Ski school hardest hit with 100 jobs lost

The economic crisis and a poor snow year have taken their toll on many Whistler businesses, and Whistler Blackcomb is not immune.

There have been layoffs recently, including 100 employees of the Whistler Blackcomb Ski and Snowboard School.

While many employees are expected to work until end the of April, Whistler Blackcomb said it faced a difficult decision to move planned layoffs up by several weeks.

"What I would say is that we're doing our best to match staffing levels to business levels, like everyone else in town," said Joel Chevalier, director of employee experience at Whistler Blackcomb. "We do not have the business volumes we were hoping for... Whistler Blackcomb is not immune to this global economic crisis."

As the largest employer in Whistler with a winter payroll of 3,600 employees, Chevalier said people notice layoffs more than with other businesses that are paring staff.

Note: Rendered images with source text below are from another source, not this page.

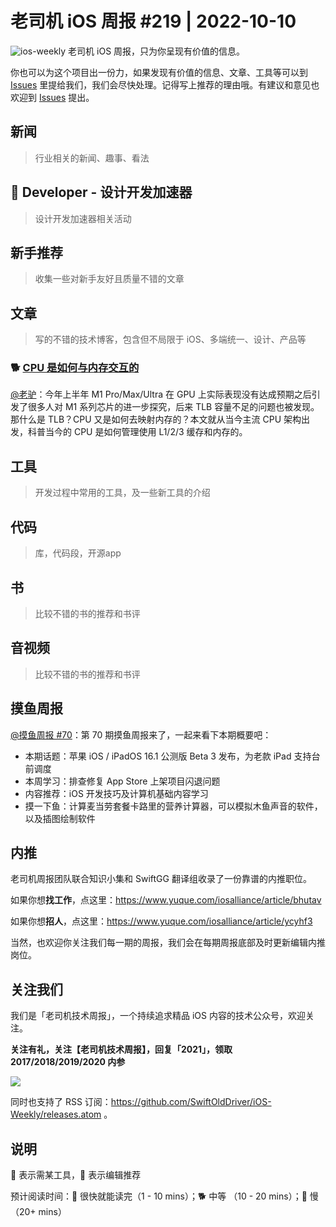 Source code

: # 老司机 iOS 周报 #219 | 2022-10-10

![ios-weekly](https://github.com/SwiftOldDriver/iOS-Weekly/blob/master/assets/ios-weekly.png?raw=true)
老司机 iOS 周报，只为你呈现有价值的信息。

你也可以为这个项目出一份力，如果发现有价值的信息、文章、工具等可以到 [Issues](https://github.com/SwiftOldDriver/iOS-Weekly/issues) 里提给我们，我们会尽快处理。记得写上推荐的理由哦。有建议和意见也欢迎到 [Issues](https://github.com/SwiftOldDriver/iOS-Weekly/issues) 提出。

## 新闻

> 行业相关的新闻、趣事、看法

##  Developer - 设计开发加速器

> 设计开发加速器相关活动

## 新手推荐

> 收集一些对新手友好且质量不错的文章

## 文章

> 写的不错的技术博客，包含但不局限于 iOS、多端统一、设计、产品等

### 🐕 [CPU 是如何与内存交互的](https://mp.weixin.qq.com/s/SaaHKPnNUSvDkmwKtip3HA)

[@老驴](https://weibo.com/u/6090610445)：今年上半年 M1 Pro/Max/Ultra 在 GPU 上实际表现没有达成预期之后引发了很多人对 M1 系列芯片的进一步探究，后来 TLB 容量不足的问题也被发现。那什么是 TLB？CPU 又是如何去映射内存的？本文就从当今主流 CPU 架构出发，科普当今的 CPU 是如何管理使用 L1/2/3 缓存和内存的。

## 工具

> 开发过程中常用的工具，及一些新工具的介绍

## 代码

> 库，代码段，开源app

## 书

> 比较不错的书的推荐和书评

## 音视频

> 比较不错的书的推荐和书评

## 摸鱼周报

[@摸鱼周报 #70](https://mp.weixin.qq.com/s/rSPC8lgvUKPKfgR53xdHqg)：第 70 期摸鱼周报来了，一起来看下本期概要吧：

* 本期话题：苹果 iOS / iPadOS 16.1 公测版 Beta 3 发布，为老款 iPad 支持台前调度
* 本周学习：排查修复 App Store 上架项目闪退问题
* 内容推荐：iOS 开发技巧及计算机基础内容学习
* 摸一下鱼：计算麦当劳套餐卡路里的营养计算器，可以模拟木鱼声音的软件，以及插图绘制软件

## 内推

老司机周报团队联合知识小集和 SwiftGG 翻译组收录了一份靠谱的内推职位。

如果你想**找工作**，点这里：https://www.yuque.com/iosalliance/article/bhutav

如果你想**招人**，点这里：https://www.yuque.com/iosalliance/article/ycyhf3

当然，也欢迎你关注我们每一期的周报，我们会在每期周报底部及时更新编辑内推岗位。

## 关注我们

我们是「老司机技术周报」，一个持续追求精品 iOS 内容的技术公众号，欢迎关注。

**关注有礼，关注【老司机技术周报】，回复「2021」，领取 2017/2018/2019/2020 内参**

![](https://github.com/SwiftOldDriver/iOS-Weekly/blob/master/assets/qrcode_for_wechat.jpg?raw=true)

同时也支持了 RSS 订阅：https://github.com/SwiftOldDriver/iOS-Weekly/releases.atom 。

## 说明

🚧 表示需某工具，🌟 表示编辑推荐

预计阅读时间：🐎 很快就能读完（1 - 10 mins）；🐕 中等 （10 - 20 mins）；🐢 慢（20+ mins）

To keep staff working - which Chevalier says is important to Whistler's ability to provide world class service to guests - Whistler Blackcomb is working closely with Tourism Whistler to bring as many guests as possible to the resort from now until the end of the season.

They have cut other operational expenses in response to the slowdown - like canceling staff Christmas parties this year - and only considered layoffs as a last resort.

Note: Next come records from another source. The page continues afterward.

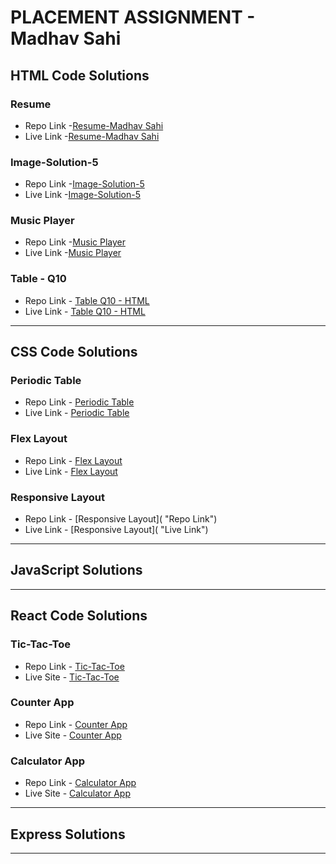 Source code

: # PLACEMENT ASSIGNMENT - Madhav Sahi

## HTML Code Solutions

### Resume

- Repo Link -[Resume-Madhav Sahi](https://github.com/MadhavSahi/FullStack-JavaScript-2022-23/tree/main/PlacementAssignment_MadhavSahi/HTML-Solutions/resume-html "Repo Link")
- Live Link -[Resume-Madhav Sahi](https://html-only-resume-madhavsahi.netlify.app/ "Live Link")

### Image-Solution-5

- Repo Link -[Image-Solution-5](https://github.com/MadhavSahi/FullStack-JavaScript-2022-23/tree/main/PlacementAssignment_MadhavSahi/HTML-Solutions/image-Q5-html "Repo Link")
- Live Link -[Image-Solution-5](https://image-solution-5-html-madhavsahi.netlify.app/ "Live Link")

### Music Player

- Repo Link -[Music Player](https://github.com/MadhavSahi/FullStack-JavaScript-2022-23/tree/main/PlacementAssignment_MadhavSahi/HTML-Solutions/music-player-html "Repo Link")
- Live Link -[Music Player](https://music-player-html-madhavsahi.netlify.app/ "Live Link")

### Table - Q10

- Repo Link - [Table Q10 - HTML](https://github.com/MadhavSahi/FullStack-JavaScript-2022-23/tree/main/PlacementAssignment_MadhavSahi/HTML-Solutions/table-Q10-html "Repo Link")
- Live Link - [Table Q10 - HTML](https://table-html-madhavsahi.netlify.app/ "Live Link")

<hr>

## CSS Code Solutions

### Periodic Table

- Repo Link - [Periodic Table](https://github.com/MadhavSahi/FullStack-JavaScript-2022-23/tree/main/PlacementAssignment_MadhavSahi/CSS-Solutions/periodic_table-css "Repo Link")
- Live Link - [Periodic Table](https://periodic-table-css-madhavsahi.netlify.app/ "Live Link")
### Flex Layout

- Repo Link - [Flex Layout](https://github.com/MadhavSahi/FullStack-JavaScript-2022-23/tree/main/PlacementAssignment_MadhavSahi/CSS-Solutions/flex_layout-css "Repo Link")
- Live Link - [Flex Layout](https://flex-layout-css-madhavsahi.netlify.app/ "Live Link")
### Responsive Layout

- Repo Link - [Responsive Layout]( "Repo Link")
- Live Link - [Responsive Layout]( "Live Link")

<hr>

## JavaScript Solutions

<hr>

## React Code Solutions

### Tic-Tac-Toe

- Repo Link - [Tic-Tac-Toe](https://github.com/MadhavSahi/FullStack-JavaScript-2022-23/tree/main/PlacementAssignment_MadhavSahi/React-Solutions/tic-tac-toe-react "Repo Link")
- Live Site - [Tic-Tac-Toe](https://tic-tac-toe-reactjs-madhavsahi.netlify.app/ "Live Link")

### Counter App

- Repo Link - [Counter App](https://github.com/MadhavSahi/FullStack-JavaScript-2022-23/tree/main/PlacementAssignment_MadhavSahi/React-Solutions/counter-react "Repo Link")
- Live Site - [Counter App](https://counterapp-reactjs-madhavsahi.netlify.app/ "Live Link")

### Calculator App

- Repo Link - [Calculator App](https://github.com/MadhavSahi/FullStack-JavaScript-2022-23/tree/main/PlacementAssignment_MadhavSahi/React-Solutions/calculator-react "Repo Link")
- Live Site - [Calculator App](https://calculator-react-madhavsahi.netlify.app/ "Live Link")

<hr>

## Express Solutions

<hr>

"Guests want people to interact with, and we're keeping as many employees around as long as we can," said Chevalier.

"Workforce reductions are the end of the line for us, it's the last place we go and we found ourselves needing to do that.

"Relative to the size of our company it's a small number, but we feel terrible having to make these calls to lay off our employees and for every employee who has been laid off in Whistler."

So far 100 jobs have been cut in ski school, from a staff of 1,350, mostly as a result of the decreased demand for lessons. While Chevalier said it was a tough decision to make, it will ensure other instructors more hours through the end of the season.

Chevalier said Whistler Blackcomb is encouraging those employees to stay and ski the rest of the season, and is offering its cheapest available beds to laid-off workers until they decide to go home. However, he says it's more difficult for employees that are on temporary work visas sponsored by Whistler Blackcomb ski school, as those employees are not allowed to seek other employment in the resort, or even within Whistler Blackcomb.

Those employees need to have return tickets out of the country when they arrive and have a way home, but it's expensive for employees to change dates, and in the meantime they're still paying to live here.

Chevalier said they are meeting face to face with staff to explain the situation, and looking for ways to ease the impact on employees. He says Whistler Blackcomb is very concerned in the short term that the layoffs will make it harder to recruit abroad in the future, but he hopes most people will understand that it's a global issue and appreciate their efforts to keep staff employed.

"We do operate a strong brand, and a lot of good things happen here," he said. "We have great employees that come and stay for a long time, and that will continue to be the case. As for the employees who were laid off, we would extend our arms again to welcome them back but we need to be as honest as possible with them right now."

Whistler Blackcomb did most of its hiring in the summer, before the financial crisis, when the resort expected to be as busy as last winter. It's unknown how much the drop in visitor numbers is the result of the economic downturn, and how much is related to the low snowpack, but hotel visits are down 10 to 20 per cent compared to last year, and day visits are down as well.

When the season winds down after the Telus World Ski and Snowboard Festival, the number of employees decreases from 3,600 to about 900 for the summer.